Records excerpted from a collection:
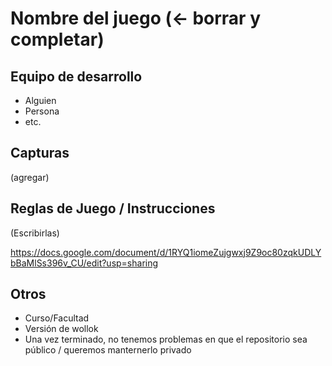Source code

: # Nombre del juego (<- borrar y completar)

## Equipo de desarrollo

- Alguien
- Persona
- etc.

## Capturas

(agregar)

## Reglas de Juego / Instrucciones

(Escribirlas)

https://docs.google.com/document/d/1RYQ1iomeZujgwxj9Z9oc80zqkUDLYbBaMlSs396v_CU/edit?usp=sharing
## Otros

- Curso/Facultad
- Versión de wollok
- Una vez terminado, no tenemos problemas en que el repositorio sea público / queremos manternerlo privado
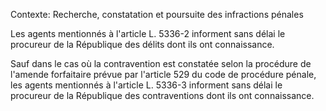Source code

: Contexte: Recherche, constatation et poursuite des infractions pénales

Les agents mentionnés à l'article L. 5336-2 informent sans délai le procureur de la République des délits dont ils ont connaissance.

Sauf dans le cas où la contravention est constatée selon la procédure de l'amende forfaitaire prévue par l'article 529 du code de procédure pénale, les agents mentionnés à l'article L. 5336-3 informent sans délai le procureur de la République des contraventions dont ils ont connaissance.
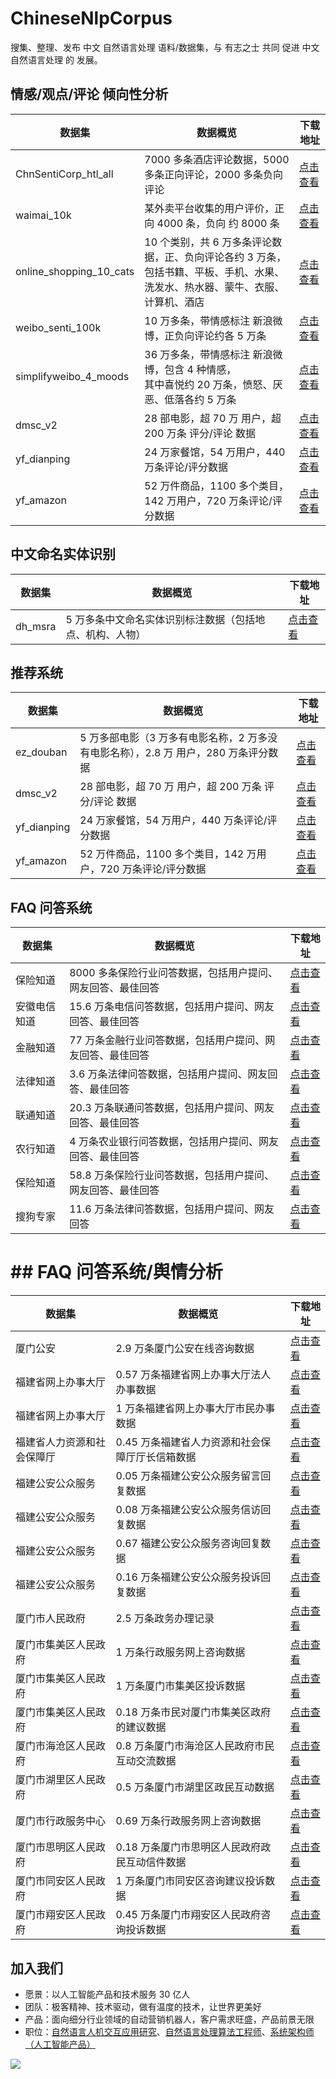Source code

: # ChineseNlpCorpus
搜集、整理、发布 中文 自然语言处理 语料/数据集，与 有志之士 共同 促进 中文 自然语言处理 的 发展。

## 情感/观点/评论 倾向性分析

| 数据集 | 数据概览 | 下载地址 |
| ----- | -------- | ------- |
| ChnSentiCorp_htl_all | 7000 多条酒店评论数据，5000 多条正向评论，2000 多条负向评论 | [点击查看](./datasets/ChnSentiCorp_htl_all/intro.ipynb) |
| waimai_10k | 某外卖平台收集的用户评价，正向 4000 条，负向 约 8000 条 | [点击查看](./datasets/waimai_10k/intro.ipynb) |
| online_shopping_10_cats | 10 个类别，共 6 万多条评论数据，正、负向评论各约 3 万条，<br /> 包括书籍、平板、手机、水果、洗发水、热水器、蒙牛、衣服、计算机、酒店 | [点击查看](./datasets/online_shopping_10_cats/intro.ipynb) |
| weibo_senti_100k | 10 万多条，带情感标注 新浪微博，正负向评论约各 5 万条 | [点击查看](./datasets/weibo_senti_100k/intro.ipynb) |
| simplifyweibo_4_moods | 36 万多条，带情感标注 新浪微博，包含 4 种情感，<br /> 其中喜悦约 20 万条，愤怒、厌恶、低落各约 5 万条 | [点击查看](./datasets/simplifyweibo_4_moods/intro.ipynb) |
| dmsc_v2 | 28 部电影，超 70 万 用户，超 200 万条 评分/评论 数据 | [点击查看](./datasets/dmsc_v2/intro.ipynb) |
| yf_dianping | 24 万家餐馆，54 万用户，440 万条评论/评分数据 | [点击查看](./datasets/yf_dianping/intro.ipynb) |
| yf_amazon | 52 万件商品，1100 多个类目，142 万用户，720 万条评论/评分数据 | [点击查看](./datasets/yf_amazon/intro.ipynb) |

## 中文命名实体识别

| 数据集 | 数据概览 | 下载地址 |
| ----- | -------- | ------- |
| dh_msra | 5 万多条中文命名实体识别标注数据（包括地点、机构、人物） | [点击查看](./datasets/dh_msra/intro.ipynb) |

## 推荐系统

| 数据集 | 数据概览 | 下载地址 |
| ----- | -------- | ------- |
| ez_douban | 5 万多部电影（3 万多有电影名称，2 万多没有电影名称），2.8 万 用户，280 万条评分数据 | [点击查看](./datasets/ez_douban/intro.ipynb) |
| dmsc_v2 | 28 部电影，超 70 万 用户，超 200 万条 评分/评论 数据 | [点击查看](./datasets/dmsc_v2/intro.ipynb) |
| yf_dianping | 24 万家餐馆，54 万用户，440 万条评论/评分数据 | [点击查看](./datasets/yf_dianping/intro.ipynb) |
| yf_amazon | 52 万件商品，1100 多个类目，142 万用户，720 万条评论/评分数据 | [点击查看](./datasets/yf_amazon/intro.ipynb) |

## FAQ 问答系统

| 数据集 | 数据概览 | 下载地址 |
| ----- | -------- | ------- |
| 保险知道 | 8000 多条保险行业问答数据，包括用户提问、网友回答、最佳回答 | [点击查看](./datasets/baoxianzhidao/intro.ipynb) |
| 安徽电信知道 | 15.6 万条电信问答数据，包括用户提问、网友回答、最佳回答 | [点击查看](./datasets/anhuidianxinzhidao/intro.ipynb) |
| 金融知道 | 77 万条金融行业问答数据，包括用户提问、网友回答、最佳回答 | [点击查看](./datasets/financezhidao/intro.ipynb) |
| 法律知道 | 3.6 万条法律问答数据，包括用户提问、网友回答、最佳回答 | [点击查看](./datasets/lawzhidao/intro.ipynb) |
| 联通知道 | 20.3 万条联通问答数据，包括用户提问、网友回答、最佳回答 | [点击查看](./datasets/liantongzhidao/intro.ipynb) |
| 农行知道 | 4 万条农业银行问答数据，包括用户提问、网友回答、最佳回答 | [点击查看](./datasets/nonghangzhidao/intro.ipynb) |
| 保险知道 | 58.8 万条保险行业问答数据，包括用户提问、网友回答、最佳回答 | [点击查看](./datasets/baoxianzhidao/intro.ipynb) |
| 搜狗专家 | 11.6 万条法律问答数据，包括用户提问、网友回答 | [点击查看](./datasets/sogouzhuanjia/intro.ipynb) |

# ##  FAQ 问答系统/舆情分析

| 数据集                     | 数据概览                                        | 下载地址                                           |
| -------------------------- | ----------------------------------------------- | -------------------------------------------------- |
| 厦门公安                   | 2.9 万条厦门公安在线咨询数据                    | [点击查看](./datasets/govpol/intro.ipynb)          |
| 福建省网上办事大厅         | 0.57 万条福建省网上办事大厅法人办事数据         | [点击查看](./datasets/fjbslegalperson/intro.ipynb) |
| 福建省网上办事大厅         | 1 万条福建省网上办事大厅市民办事数据            | [点击查看](./datasets/fjbspersonal/intro.ipynb)    |
| 福建省人力资源和社会保障厅 | 0.45 万条福建省人力资源和社会保障厅厅长信箱数据 | [点击查看](./datasets/fjrs_filter/intro.ipynb)     |
| 福建公安公众服务           | 0.05 万条福建公安公众服务留言回复数据           | [点击查看](./datasets/galy/intro.ipynb)            |
| 福建公安公众服务           | 0.08 万条福建公安公众服务信访回复数据           | [点击查看](./datasets/gaxf/intro.ipynb)            |
| 福建公安公众服务           | 0.67 福建公安公众服务咨询回复数据               | [点击查看](./datasets/gazx/intro.ipynb)            |
| 福建公安公众服务           | 0.16 万条福建公安公众服务投诉回复数据           | [点击查看](./datasets/gats/intro.ipynb)            |
| 厦门市人民政府             | 2.5 万条政务办理记录                            | [点击查看](./datasets/gats/intro.ipynb)            |
| 厦门市集美区人民政府       | 1 万条行政服务网上咨询数据                      | [点击查看](./datasets/govask/intro.ipynb)          |
| 厦门市集美区人民政府       | 1 万条厦门市集美区投诉数据                      | [点击查看](./datasets/govcom/intro.ipynb)          |
| 厦门市集美区人民政府       | 0.18 万条市民对厦门市集美区政府的建议数据       | [点击查看](./datasets/govsug/intro.ipynb)          |
| 厦门市海沧区人民政府       | 0.8 万条厦门市海沧区人民政府市民互动交流数据    | [点击查看](./datasets/govhac/intro.ipynb)          |
| 厦门市湖里区人民政府       | 0.5 万条厦门市湖里区政民互动数据                | [点击查看](./datasets/govhl/intro.ipynb)           |
| 厦门市行政服务中心         | 0.69 万条行政服务网上咨询数据                   | [点击查看](./datasets/govline/intro.ipynb)         |
| 厦门市思明区人民政府       | 0.18 万条厦门市思明区人民政府政民互动信件数据   | [点击查看](./datasets/govsm/intro.ipynb)           |
| 厦门市同安区人民政府       | 1 万条厦门市同安区咨询建议投诉数据              | [点击查看](./datasets/govtan/intro.ipynb)          |
| 厦门市翔安区人民政府       | 0.45 万条厦门市翔安区人民政府咨询投诉数据       | [点击查看](./datasets/govxan/intro.ipynb)          |



## 加入我们

- 愿景：以人工智能产品和技术服务 30 亿人
- 团队：极客精神、技术驱动，做有温度的技术，让世界更美好
- 产品：面向细分行业领域的自动营销机器人，客户需求旺盛，产品前景无限
- 职位：[自然语言人机交互应用研究](./docs/recruit/researcher.md)、[自然语言处理算法工程师](./docs/recruit/engineer.md)、[系统架构师（人工智能产品）](./docs/recruit/architect.md)

![](./docs/images/recruit/recruit_banner.png)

EXERCISE REQUIREMENTS: Which lines above hold the word "République"? Copy each of them.

SOLUTION FOR THIS TASK:
Les agents mentionnés à l'article L. 5336-2 informent sans délai le procureur de la République des délits dont ils ont connaissance.
Sauf dans le cas où la contravention est constatée selon la procédure de l'amende forfaitaire prévue par l'article 529 du code de procédure pénale, les agents mentionnés à l'article L. 5336-3 informent sans délai le procureur de la République des contraventions dont ils ont connaissance.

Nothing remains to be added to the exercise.